Defense Secretary Mark T. Esper on Oct. 15 said he is keeping a close eye on the modernity and readiness of the Air Force’s tanker fleet.

“When I think about strategic mobility, I think about airlift and sealift principally, and with airlift, you have to think about tankers,” he told Thomas W. Spoehr, director of the Heritage Foundation’s Center for National Defense, during an on-stage discussion at the Washington think tank. “And so one of the concerns I have out there is, you know, is our tanker fleet modern and ready?”

Reflecting on USAF’s beleaguered new KC-46 tanker, Esper said he’s “spent time with” both the service and Boeing—the aircraft’s manufacturer—touring the aircraft and trying to figure out how the Pegasus’ remote vision system might be successfully overhauled by 2023. Air Force acquisition chief Will Roper recently told reporters the new-and-improved system, known as the Remote Vision System 2.0, may pave the way for autonomous refueling.
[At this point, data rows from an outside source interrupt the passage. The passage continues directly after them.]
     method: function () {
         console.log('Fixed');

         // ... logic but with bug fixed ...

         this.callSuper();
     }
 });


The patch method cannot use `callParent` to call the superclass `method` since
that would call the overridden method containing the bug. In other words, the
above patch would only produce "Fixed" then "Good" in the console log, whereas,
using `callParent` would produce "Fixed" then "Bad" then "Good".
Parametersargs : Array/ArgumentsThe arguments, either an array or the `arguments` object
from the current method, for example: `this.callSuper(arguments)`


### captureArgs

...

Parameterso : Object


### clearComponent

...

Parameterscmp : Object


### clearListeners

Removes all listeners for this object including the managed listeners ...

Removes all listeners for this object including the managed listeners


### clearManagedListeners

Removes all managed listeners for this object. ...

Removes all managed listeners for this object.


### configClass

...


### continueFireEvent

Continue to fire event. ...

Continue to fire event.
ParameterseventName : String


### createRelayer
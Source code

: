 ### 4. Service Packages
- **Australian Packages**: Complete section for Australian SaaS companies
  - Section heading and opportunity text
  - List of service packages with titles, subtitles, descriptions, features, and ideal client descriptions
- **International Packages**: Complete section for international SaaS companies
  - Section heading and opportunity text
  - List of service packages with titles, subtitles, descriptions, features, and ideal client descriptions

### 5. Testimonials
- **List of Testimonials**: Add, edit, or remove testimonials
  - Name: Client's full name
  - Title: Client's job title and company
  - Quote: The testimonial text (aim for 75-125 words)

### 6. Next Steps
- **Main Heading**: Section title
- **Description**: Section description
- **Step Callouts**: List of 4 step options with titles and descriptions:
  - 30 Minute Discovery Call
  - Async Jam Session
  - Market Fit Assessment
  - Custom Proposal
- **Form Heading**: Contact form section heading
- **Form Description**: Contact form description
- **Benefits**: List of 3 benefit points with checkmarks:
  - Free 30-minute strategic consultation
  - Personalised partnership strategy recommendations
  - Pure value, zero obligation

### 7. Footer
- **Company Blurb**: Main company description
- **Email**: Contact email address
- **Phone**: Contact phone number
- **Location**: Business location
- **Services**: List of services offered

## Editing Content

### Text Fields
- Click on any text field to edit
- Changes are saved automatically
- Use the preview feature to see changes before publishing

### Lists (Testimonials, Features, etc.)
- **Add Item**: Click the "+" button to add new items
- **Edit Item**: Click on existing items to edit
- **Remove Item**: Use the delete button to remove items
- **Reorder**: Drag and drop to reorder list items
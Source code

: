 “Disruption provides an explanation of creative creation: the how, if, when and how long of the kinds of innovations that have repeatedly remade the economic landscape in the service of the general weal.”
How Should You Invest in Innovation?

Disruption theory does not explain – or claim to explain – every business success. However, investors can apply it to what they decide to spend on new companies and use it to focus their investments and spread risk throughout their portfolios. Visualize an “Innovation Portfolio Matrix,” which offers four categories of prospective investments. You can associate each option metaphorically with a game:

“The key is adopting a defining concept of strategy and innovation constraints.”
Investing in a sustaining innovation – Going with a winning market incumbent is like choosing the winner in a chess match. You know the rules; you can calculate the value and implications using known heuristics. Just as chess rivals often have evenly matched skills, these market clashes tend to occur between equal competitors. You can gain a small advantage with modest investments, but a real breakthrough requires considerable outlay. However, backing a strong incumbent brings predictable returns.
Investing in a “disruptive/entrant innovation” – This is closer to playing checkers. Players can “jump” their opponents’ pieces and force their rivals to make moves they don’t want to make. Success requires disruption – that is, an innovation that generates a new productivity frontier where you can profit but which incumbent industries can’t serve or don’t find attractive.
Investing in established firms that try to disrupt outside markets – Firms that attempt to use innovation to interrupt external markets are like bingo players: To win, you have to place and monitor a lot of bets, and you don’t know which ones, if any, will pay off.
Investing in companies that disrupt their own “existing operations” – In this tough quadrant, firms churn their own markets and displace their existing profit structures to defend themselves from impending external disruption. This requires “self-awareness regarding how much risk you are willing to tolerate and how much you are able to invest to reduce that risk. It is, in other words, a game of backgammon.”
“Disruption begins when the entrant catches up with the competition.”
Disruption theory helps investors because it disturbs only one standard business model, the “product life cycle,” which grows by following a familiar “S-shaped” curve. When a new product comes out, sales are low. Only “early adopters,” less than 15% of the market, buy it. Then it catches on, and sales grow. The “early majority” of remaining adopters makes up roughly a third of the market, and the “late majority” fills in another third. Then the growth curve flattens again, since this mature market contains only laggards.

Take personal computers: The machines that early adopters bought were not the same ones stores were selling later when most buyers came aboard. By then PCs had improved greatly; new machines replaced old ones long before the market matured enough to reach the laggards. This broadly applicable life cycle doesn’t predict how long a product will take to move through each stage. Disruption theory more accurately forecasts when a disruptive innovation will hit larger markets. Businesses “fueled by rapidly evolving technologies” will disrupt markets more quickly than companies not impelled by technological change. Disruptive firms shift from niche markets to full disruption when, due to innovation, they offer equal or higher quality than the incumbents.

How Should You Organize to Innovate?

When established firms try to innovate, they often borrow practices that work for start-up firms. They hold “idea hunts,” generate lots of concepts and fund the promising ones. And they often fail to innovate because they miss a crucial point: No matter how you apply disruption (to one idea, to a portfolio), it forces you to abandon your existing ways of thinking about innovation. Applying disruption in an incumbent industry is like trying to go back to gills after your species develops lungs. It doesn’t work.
“So I’m really focused right now in that leg with regard to tankers, because we know we need 487 tankers out there, so I have to extend the life of the current fleet [and,] at the same time, try and pull to the left that future fleet,” Esper said during the discussion. “So that’s one big thing I look at.”

U.S. Transportation Command boss Army Gen. Stephen R. Lyons recently identified the approaching tanker shortage as TRANSCOM’s biggest challenge, suggesting that halting the retirement of some legacy tankers could help it avert a “train wreck.”